PROBLEM REQUIREMENTS => Copy all the lines of the data that include the word "date".

MATERIAL SHOWN =>
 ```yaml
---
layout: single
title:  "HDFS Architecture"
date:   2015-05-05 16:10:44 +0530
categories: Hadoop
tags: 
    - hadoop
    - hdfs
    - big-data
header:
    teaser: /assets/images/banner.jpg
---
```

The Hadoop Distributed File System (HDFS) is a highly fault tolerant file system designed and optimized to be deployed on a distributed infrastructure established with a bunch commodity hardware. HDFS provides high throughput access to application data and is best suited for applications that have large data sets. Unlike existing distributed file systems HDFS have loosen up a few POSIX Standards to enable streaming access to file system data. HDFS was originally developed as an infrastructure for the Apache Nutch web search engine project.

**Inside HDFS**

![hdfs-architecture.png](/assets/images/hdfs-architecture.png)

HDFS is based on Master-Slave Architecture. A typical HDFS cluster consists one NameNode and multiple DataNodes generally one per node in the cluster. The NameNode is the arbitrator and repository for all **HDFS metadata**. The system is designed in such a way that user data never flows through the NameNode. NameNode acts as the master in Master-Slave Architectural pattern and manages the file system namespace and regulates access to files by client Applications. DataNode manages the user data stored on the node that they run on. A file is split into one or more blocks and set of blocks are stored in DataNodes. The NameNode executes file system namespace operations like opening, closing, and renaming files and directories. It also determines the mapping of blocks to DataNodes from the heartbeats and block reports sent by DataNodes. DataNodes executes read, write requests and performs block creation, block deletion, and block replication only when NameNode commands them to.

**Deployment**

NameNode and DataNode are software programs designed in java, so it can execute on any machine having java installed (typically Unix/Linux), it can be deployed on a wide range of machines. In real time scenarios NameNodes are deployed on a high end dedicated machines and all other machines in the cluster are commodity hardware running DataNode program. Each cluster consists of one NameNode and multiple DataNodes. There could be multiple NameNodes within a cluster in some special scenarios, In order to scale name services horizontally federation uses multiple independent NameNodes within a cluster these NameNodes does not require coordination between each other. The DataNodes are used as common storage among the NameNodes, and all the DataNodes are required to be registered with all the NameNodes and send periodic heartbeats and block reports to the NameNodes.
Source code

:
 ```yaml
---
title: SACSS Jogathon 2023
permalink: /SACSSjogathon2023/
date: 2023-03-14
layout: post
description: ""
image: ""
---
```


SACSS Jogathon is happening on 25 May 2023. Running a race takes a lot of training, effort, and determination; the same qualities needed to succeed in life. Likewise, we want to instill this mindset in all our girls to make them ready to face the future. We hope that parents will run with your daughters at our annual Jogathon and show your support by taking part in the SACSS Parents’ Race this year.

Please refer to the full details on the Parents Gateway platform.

RESULT =>
date:   2015-05-05 16:10:44 +0530
date: 2023-03-14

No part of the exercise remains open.